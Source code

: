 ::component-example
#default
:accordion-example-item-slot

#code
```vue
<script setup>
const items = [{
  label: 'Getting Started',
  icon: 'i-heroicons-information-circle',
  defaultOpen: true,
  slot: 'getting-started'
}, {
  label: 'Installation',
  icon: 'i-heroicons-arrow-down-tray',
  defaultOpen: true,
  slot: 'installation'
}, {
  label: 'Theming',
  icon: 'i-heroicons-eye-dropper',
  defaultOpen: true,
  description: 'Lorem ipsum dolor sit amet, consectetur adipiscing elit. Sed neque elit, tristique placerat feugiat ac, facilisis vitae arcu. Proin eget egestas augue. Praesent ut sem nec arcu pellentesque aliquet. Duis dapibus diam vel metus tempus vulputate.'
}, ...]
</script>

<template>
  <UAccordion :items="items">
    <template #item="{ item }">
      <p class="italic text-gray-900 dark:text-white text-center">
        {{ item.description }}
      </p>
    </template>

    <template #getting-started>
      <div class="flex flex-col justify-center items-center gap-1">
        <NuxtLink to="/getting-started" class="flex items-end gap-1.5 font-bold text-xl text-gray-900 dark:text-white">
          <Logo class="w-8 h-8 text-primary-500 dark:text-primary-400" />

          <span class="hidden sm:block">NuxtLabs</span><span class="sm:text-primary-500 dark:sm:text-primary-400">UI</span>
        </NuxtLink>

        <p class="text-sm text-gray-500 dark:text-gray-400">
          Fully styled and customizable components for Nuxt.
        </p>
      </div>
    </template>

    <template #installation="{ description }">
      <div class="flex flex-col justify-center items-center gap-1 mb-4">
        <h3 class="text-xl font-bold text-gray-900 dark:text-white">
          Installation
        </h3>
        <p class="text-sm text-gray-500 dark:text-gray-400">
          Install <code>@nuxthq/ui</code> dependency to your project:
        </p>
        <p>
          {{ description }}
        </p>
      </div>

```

Instructions for the task: Your reply should hold all the lines from the listing above in which "center" appears.

Expected answer:
      <p class="italic text-gray-900 dark:text-white text-center">
      <div class="flex flex-col justify-center items-center gap-1">
      <div class="flex flex-col justify-center items-center gap-1 mb-4">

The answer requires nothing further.